Мари кивнула, и он наклонился к ней. Близко. Наверное, даже слишком. Мари подняла подбородок и, чуть приоткрыв губы, смотрела в потолок. Лоран мог бы её поцеловать. Разве не поцелуи обычно берут на память в таких случаях? Но их так легко потерять ночью, поэтому Лоран потянул за хвостик синей ленты. Бантик плавно распустился, и ленточка, огладив шею Мари, соскользнула в его ладонь.

– Вот теперь я тебя точно не забуду.

 

 

Бывали вечера, вот как этот например, когда пианино не хотело рассказывать про себя, а хотело рассказывать про Мари. Никто в точности не понимал деталей, кроме него и слепой аккордеонистки, но всё же было как-то не по себе. Мари казалось, что и рассказывать нечего, ведь ничего такого не изменилось, не произошло с ней. Только вот белое перо опустилось когда-то в детскую кроватку и обернулось крошечным волком, но это событие считали особенным все остальные, а не сама Мари.

Хотя, если задуматься (её пальцы подрожали высокими нотками, пока она задумывалась), в детстве время шло дольше, один год как целая жизнь, а теперь только достанешь летнее платье, как уже приходится переживать из-за того, что на пальто моль проела новые дырочки.

Когда Мари была маленькой, аккордеонистка ничего не видела, как и сейчас, но играла не на воздухе, а на настоящем инструменте. Она пела на набережной рядом с рестораном, и её голос нёсся вниз по течению реки. Вечером она ставила аккордеон на асфальт, он разбухал, превращался в её мужа, полного, раздувавшего щёки и пыхтевшего раздумчиво: “Пу-пу-пу-у-уф”, – будто он был не аккордеоном, а тромбоном. Они приходили в “Старое пианино”, ещё не такие старые, как сейчас, и само пианино тоже было не таким старым. Аккордеонистка с мужем не пили, а пели, посетители размахивали руками в такт и хлопали в ладоши, Мари нажимала на клавиши, пытаясь услышать всех разом. Тогда она ещё не научилась играть, и Лоран не спускался в зал. Всем было весело, Мари никто не замечал.

Вообще-то ей всегда это нравилось. Незаметность – хорошее подспорье, когда сам любишь смотреть, слушать. Какой-нибудь толстячок расслаблял живот, втянутый при других взрослых, слегка презиравших толстячков с животом. Безупречная дама снимала с колен раскрытый томик стихов, и выяснялось, что на подоле её безупречного платья пятно от кофе. Наедине с собой люди прекращали быть чопорными, с облегчением расставались с напускной серьёзностью, и Мари была рада, что может их увидеть такими.

– А я вот тому рада, что слепа, и никого не вижу. – Мари оборвала игру, обернулась. Аккордеонистка продолжила водить руками по воздуху, начиная собственную мелодию в поддержание разговора. – По крайней мере, я не буду той, кто узнает днём королеву, и не сниму проклятие с этой…

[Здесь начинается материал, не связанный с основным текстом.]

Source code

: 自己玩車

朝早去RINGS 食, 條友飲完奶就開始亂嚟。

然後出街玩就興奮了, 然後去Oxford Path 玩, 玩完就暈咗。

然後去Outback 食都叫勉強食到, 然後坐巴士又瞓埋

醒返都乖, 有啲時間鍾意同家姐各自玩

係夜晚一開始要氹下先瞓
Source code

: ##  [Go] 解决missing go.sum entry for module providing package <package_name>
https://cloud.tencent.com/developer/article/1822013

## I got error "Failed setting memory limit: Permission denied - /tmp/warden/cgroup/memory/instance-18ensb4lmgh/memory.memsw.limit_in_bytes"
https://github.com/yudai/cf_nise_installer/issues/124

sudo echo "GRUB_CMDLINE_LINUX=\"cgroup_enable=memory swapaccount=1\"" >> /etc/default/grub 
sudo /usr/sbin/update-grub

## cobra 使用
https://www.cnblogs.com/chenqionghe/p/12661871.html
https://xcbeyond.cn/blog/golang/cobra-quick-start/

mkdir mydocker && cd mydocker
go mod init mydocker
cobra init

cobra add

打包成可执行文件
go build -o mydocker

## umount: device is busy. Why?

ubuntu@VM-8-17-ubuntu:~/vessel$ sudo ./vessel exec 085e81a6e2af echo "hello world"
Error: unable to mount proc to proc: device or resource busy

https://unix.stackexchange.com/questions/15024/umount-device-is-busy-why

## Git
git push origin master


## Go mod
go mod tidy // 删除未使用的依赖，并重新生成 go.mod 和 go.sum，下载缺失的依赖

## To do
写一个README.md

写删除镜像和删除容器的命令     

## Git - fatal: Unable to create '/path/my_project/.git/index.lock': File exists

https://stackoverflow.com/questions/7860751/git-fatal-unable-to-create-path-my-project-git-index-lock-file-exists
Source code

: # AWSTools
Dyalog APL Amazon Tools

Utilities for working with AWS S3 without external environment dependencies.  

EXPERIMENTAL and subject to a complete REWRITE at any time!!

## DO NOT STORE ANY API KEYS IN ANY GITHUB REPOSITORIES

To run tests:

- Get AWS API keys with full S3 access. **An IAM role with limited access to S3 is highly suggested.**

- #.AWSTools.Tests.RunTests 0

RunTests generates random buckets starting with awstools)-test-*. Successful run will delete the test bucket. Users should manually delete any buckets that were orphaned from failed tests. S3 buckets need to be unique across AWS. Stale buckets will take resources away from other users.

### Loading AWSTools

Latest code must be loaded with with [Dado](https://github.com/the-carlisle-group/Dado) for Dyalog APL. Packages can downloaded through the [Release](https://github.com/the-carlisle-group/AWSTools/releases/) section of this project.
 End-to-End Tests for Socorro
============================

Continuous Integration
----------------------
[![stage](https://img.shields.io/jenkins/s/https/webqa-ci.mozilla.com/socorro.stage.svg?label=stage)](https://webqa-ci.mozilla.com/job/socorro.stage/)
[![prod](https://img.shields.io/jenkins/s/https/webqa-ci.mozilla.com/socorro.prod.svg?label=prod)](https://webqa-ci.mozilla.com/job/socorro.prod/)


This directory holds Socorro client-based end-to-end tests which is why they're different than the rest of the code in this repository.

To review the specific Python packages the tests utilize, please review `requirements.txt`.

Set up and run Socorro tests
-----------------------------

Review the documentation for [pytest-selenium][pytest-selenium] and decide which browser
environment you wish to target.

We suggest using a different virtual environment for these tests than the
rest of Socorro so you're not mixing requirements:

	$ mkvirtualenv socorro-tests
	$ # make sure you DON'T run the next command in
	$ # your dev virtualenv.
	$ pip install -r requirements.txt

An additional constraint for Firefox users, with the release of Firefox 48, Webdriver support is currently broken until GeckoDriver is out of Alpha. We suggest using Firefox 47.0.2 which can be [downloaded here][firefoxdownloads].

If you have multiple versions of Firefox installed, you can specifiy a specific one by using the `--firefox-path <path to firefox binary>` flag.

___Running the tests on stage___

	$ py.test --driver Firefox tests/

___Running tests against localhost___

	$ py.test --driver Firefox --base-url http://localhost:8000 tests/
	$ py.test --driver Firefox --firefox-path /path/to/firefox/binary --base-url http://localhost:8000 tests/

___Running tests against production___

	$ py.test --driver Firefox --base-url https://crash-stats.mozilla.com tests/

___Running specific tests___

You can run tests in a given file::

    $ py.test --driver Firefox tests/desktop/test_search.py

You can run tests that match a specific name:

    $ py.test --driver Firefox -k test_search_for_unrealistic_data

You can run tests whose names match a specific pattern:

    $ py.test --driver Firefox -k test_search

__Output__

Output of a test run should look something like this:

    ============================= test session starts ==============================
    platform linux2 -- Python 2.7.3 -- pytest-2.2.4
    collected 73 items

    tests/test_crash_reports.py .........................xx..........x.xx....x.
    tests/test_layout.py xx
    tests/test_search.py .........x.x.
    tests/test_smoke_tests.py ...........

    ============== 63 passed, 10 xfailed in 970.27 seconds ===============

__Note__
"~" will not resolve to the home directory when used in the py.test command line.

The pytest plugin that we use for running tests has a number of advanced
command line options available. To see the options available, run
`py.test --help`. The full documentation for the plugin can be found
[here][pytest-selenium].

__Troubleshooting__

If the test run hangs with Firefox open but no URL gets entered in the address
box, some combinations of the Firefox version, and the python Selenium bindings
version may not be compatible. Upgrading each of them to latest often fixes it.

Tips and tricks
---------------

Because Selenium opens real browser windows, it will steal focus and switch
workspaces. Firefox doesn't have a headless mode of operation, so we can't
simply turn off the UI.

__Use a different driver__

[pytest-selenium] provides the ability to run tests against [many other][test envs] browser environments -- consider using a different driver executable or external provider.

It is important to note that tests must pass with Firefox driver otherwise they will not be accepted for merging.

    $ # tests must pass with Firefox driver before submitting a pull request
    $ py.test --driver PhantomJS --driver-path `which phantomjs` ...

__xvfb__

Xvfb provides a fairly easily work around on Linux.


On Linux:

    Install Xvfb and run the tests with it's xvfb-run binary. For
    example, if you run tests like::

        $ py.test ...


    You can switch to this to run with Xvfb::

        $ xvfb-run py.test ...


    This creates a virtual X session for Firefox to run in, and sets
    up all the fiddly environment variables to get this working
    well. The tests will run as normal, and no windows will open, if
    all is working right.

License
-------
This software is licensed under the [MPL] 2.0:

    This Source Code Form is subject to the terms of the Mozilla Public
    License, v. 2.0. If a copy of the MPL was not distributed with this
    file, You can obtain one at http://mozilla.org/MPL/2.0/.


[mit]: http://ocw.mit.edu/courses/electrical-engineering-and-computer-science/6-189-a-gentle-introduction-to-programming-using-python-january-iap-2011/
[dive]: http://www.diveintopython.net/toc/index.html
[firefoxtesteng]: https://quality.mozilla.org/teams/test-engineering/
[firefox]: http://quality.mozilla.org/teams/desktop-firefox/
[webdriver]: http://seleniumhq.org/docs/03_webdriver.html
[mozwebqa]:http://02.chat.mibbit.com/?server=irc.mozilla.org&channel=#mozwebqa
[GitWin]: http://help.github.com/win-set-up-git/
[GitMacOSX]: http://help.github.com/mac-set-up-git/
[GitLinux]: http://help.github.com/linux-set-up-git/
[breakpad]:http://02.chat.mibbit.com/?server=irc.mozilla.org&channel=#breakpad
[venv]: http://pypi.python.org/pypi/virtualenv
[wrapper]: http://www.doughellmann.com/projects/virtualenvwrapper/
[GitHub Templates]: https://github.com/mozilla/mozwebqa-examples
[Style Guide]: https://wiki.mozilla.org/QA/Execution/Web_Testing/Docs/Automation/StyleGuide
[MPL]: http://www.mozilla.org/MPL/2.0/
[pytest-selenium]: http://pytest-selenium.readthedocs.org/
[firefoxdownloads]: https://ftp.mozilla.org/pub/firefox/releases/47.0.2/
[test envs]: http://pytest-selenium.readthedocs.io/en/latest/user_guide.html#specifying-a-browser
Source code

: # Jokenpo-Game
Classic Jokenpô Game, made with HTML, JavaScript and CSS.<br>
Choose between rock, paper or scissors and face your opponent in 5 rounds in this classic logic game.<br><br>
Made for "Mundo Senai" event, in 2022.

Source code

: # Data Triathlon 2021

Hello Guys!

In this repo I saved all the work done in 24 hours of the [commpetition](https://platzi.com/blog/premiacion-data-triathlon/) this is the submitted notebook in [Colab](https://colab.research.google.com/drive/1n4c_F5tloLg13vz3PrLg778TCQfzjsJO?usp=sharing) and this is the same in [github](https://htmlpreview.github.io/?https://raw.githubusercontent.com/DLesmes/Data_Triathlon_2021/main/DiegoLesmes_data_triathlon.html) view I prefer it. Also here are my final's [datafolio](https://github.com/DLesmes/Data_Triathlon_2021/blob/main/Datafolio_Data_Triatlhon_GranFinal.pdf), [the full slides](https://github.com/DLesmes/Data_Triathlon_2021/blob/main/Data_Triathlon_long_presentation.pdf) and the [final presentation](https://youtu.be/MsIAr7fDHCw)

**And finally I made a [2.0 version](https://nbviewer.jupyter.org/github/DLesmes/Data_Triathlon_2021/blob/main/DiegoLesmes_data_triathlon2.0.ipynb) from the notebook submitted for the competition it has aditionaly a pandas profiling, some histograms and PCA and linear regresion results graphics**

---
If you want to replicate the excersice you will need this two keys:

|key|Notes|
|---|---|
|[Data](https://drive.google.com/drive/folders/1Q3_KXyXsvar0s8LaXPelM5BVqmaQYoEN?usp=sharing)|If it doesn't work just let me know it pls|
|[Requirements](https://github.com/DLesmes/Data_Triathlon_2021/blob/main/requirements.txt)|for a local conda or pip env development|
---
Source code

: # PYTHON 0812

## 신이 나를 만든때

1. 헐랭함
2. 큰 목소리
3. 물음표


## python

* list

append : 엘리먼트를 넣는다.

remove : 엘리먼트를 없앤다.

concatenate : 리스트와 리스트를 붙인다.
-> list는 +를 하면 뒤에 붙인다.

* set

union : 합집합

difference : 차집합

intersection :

Волк оглушительно затявкал последнее слово. Аккордеонистка слепо ткнула в сторону кармана на платье Мари и удовлетворённо кивнула:

– Точно. Вот этой вот.

– А кто её проклял?

– Откуда ж мне знать. Все говорят, что прокляли, все говорят, узнаешь днём в соседке королеву – расколдуешь. Только вот кто сказал об этом первый – неизвестно. Может, сама проклятая королева и сказала.

Они помолчали. Слепая прекратила раздувать меха невидимых воспоминаний о муже, висевших в воздухе, поболтала пустой графин из-под водки. Мари спросила:

– Может, мне нужно его поцеловать? Я уже всё ему рассказывала, и не раз – не помогает.

– Оно и к лучшему. Принеси ещё яблочной водки.

Мари послушалась, хотя по её счёту наступил тот “через раз”, когда повариха её замечала. Кухня была окутана паром, и он сгущал запах тухлятины. В глубинах белёсого липкого марева гремели крышки кастрюль, стучал о разделочную доску нож и напевала повариха. Похоже, настроение у неё было восхитительное, и Мари надеялась, что не испортит его.

На буфете, под полкой с яблочной водкой, обнаружился источник противного запаха – на пекарской бумаге лежали потроха. Мари поколебалась немного, думая, не отравятся ли ими коты, решила, что не отравятся, и вынесла бумагу с потрохами на улицу.

На яблоне, росшей у выхода, сидел упитанный полосатый кот и таращился вниз, на блестященького спаниеля, таращившегося на него вверх. На других яблонях тоже сидели кошки, но не таращились, а лениво созерцали, делая вид, что совсем не пытаются унизить своим безразличием спаниеля. Мари осуждающе покачала головой и пёс, застеснявшись, потрусил прочь. Она положила пекарскую бумагу с потрохами на землю, все коты, кроме полосатого, спустились с яблонь. Мари обречённо вздохнула, выудила из потрохов что-то, что показалось ей наименее противным, протянула полосатому.

– На вот. Можешь спокойно бояться на дереве столько, сколько захочешь.

Кот проглотил угощение и фыркнул.

– Уж прости, лучше ничего не было.

Кот фыркнул ещё раз, и Мари заметила, что у него над лопатками заколыхалось что-то полупрозрачное. Сзади зафыркали другие коты, она обернулась и увидела, что у них всех над спинами дрожат неуверенные стрекозьи крылья, по четыре штуки на кота. Крылья разворачивались, твердели, трепетали. Взмах, взмах, и коты один за другим поднялись в воздух. Мари даже немного огорчилась из-за того, что потроха попали на ужин к ним, а не к гостям “Старого пианино”. Хотя те, может, и не оценили бы.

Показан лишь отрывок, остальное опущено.